I pretty much fail in all areas mechanical or technical. There's nothing I hate more than fiddling around with tiny, hidden away, easily lost parts. And yet today I managed, with the snarky but able assistance of The Dark Lord, to save myself a couple hundred bucks by reviving my dying iPod.

I never intended to become a Pod person but my spiffy green mini was a freebie a couple of years ago when we were flush (remember the real estate boom?) and I bought the boys a brand new iBook for animation. While I loved having hundreds of songs with me in the car, the iPod became more valuable once I started my regular walking routine.

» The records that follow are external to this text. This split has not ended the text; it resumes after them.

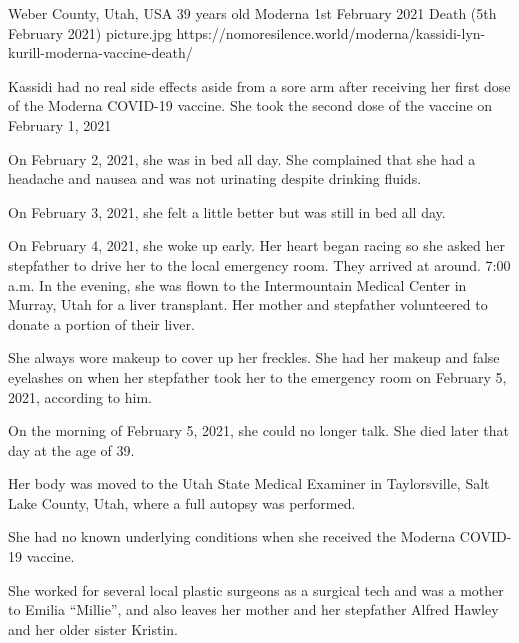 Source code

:{Weber County, Utah, USA}
{39 years old}
{Moderna}
{1st February 2021}
{Death (5th February 2021)}
{picture.jpg}
{https://nomoresilence.world/moderna/kassidi-lyn-kurill-moderna-vaccine-death/}
{

Kassidi had no real side effects aside from a sore arm after receiving her first
dose of the Moderna COVID-19 vaccine. She took the second dose of the vaccine on
February 1, 2021

On February 2, 2021, she was in bed all day. She complained that she had a
headache and nausea and was not urinating despite drinking fluids.

On February 3, 2021, she felt a little better but was still in bed all day.

On February 4, 2021, she woke up early. Her heart began racing so she asked her
stepfather to drive her to the local emergency room. They arrived at
around. 7:00 a.m. In the evening, she was flown to the Intermountain Medical
Center in Murray, Utah for a liver transplant. Her mother and stepfather
volunteered to donate a portion of their liver.

She always wore makeup to cover up her freckles. She had her makeup and false
eyelashes on when her stepfather took her to the emergency room on February 5,
2021, according to him.

On the morning of February 5, 2021, she could no longer talk. She died later
that day at the age of 39.

Her body was moved to the Utah State Medical Examiner in Taylorsville, Salt Lake
County, Utah, where a full autopsy was performed.

She had no known underlying conditions when she received the Moderna COVID-19
vaccine.

She worked for several local plastic surgeons as a surgical tech and was a
mother to Emilia “Millie”, and also leaves her mother and her stepfather Alfred
Hawley and her older sister Kristin.

}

Nothing gets me going like an uptempo playlist and I enjoyed working on the timing so the peppiest songs would get me up the big hill halfway through my regular walk. I then discovered how very handy an iPod could be in learning Torah readings. I can download mp3 files and practice to my heart's content at home, at work (before class), in the car and even out of town. And when I'm up late at night, working on some new project or knitting to meet a deadline, I love to pop on the headphones for a good podcast to keep my brain going without waking up my family. It didn't take long for me to fall in love with my little mini.

A few months ago some friends were talking about the notoriously short life of iPod batteries. In total denial, I insisted they must be wrong. Maybe other iPods had trouble but mine was working perfectly. And it was....until a few weeks ago when it started flashing weird messages at me and running out of juice only a few blocks into my walk. Not only am I not in a financial position to replace my little green companion, I really cringe at the thought of replacing something that shouldn't have to be replaced, spending money needed for other things, and tossing my sweet mini in the landfill. I began Googling solutions and quickly came across these guys who promised an affordable and painless battery replacement. What could I lose? The darned thing didn't work anyway, so I placed my order.

My new battery came promptly, but the instructions were daunting. Tearing into my iPod with their special "iOpener" was no easy feat and the case does look a little worse for wear. I called on The Dark Lord for moral support and a bit of teen bravado to crack the case but we did get it open, only to discover a surprising amount of cat hair inside. How in the world does cat hair get inside the iPod? I hadn't realized just how much stuff was in that little case and it was quite fascinating to peek inside.Once the guts were exposed it really was a fairly simple matter to disconnect the old battery, hook up the new one, and slide it all back together.

There was a lot of non-technical wiggling that went on in order to reassemble everything but all in all it was maybe a 20 minute operation. And miraculously nothing was damaged. The scroll wheel still works, the backlight comes on, and all the music is till there. For a $30 investment, I ought to get many more months of service from my free iPod. Yippee! This bodes well for my next planned techie adventure--updating the memory in my laptop. Luckily my Dear Old Dad is going to help me through that!


Tikkunknitter said...

Reading you before going to bed always makes me smile ...
Imagine learning Torah with an iPod. If I ever get my sons' castoffs to work I'll make my own stab at a couple of parashot.
Thank you, as always, for making my life a bit more colorful.

beth said...

So now that you're a master of hidden technology, can you help me add memory to my 12-year-old iMac?

= ) = ) =)


Elizabeth said...

Ooh, impressive! Now I know who to send my kids to when their ipods die. Me, too, if I ever get one.

Elisheva Hannah Levin said...

You do rock!

My son can take stuff like that apart and repair it. I get ferklempt just finding the right screw driver for anything that small. More power to you!